Last week's word that Minnesota was one of nine winners of a federal Race to the Top competition for early childhood funding may have come as a happy surprise even to those who closely follow that topic.
Until the $45 million, four-year grant was awarded, many would have summed up 2011 as a year of frustration at the Legislature, followed by a puzzling, inconclusive fight over whether home-based child care providers should be allowed to form a union.
The union move has been stalled at least temporarily by a district court order. It has met with solid GOP opposition at the Legislature and telling neutrality from some key preschool advocates, who see the union push as a distraction.

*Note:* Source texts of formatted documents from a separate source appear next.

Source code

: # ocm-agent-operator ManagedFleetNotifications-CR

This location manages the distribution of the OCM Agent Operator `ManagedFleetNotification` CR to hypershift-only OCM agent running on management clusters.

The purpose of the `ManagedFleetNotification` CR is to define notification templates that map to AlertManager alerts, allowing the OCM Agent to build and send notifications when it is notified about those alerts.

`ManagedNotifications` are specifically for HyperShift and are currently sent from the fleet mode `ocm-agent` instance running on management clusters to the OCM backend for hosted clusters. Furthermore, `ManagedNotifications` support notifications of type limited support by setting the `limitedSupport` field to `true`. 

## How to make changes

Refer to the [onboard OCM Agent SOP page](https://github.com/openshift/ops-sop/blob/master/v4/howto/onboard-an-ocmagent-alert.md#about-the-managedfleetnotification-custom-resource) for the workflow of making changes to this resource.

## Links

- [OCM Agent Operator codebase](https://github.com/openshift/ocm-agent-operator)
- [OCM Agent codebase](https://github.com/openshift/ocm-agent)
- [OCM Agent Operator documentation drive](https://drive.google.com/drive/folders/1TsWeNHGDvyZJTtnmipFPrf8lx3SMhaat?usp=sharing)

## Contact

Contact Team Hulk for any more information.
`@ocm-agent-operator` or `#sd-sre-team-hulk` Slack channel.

The story at year's end is a better one, thanks to the efforts of Gov. Mark Dayton's administration, a business-backed foundation and key members of the state's congressional delegation. (Sen. Al Franken was particularly helpful.)
When the Legislature dropped the ball on a crucial component of efforts to improve early ed quality, they picked it up and ran with it.
As a result, chances are good that Parent Aware, a child care quality rating system developed and tested by the soon-to-sunset Minnesota Early Learning Foundation (MELF), will be in use statewide soon.
It's a voluntary system allowing child care providers to choose to be rated for preschool quality, and to receive curricular coaching if they participate.
The four-star Parent Aware ratings can be used by parents shopping for child care and, potentially, by policymakers seeking to direct scarce subsidies to proven programs.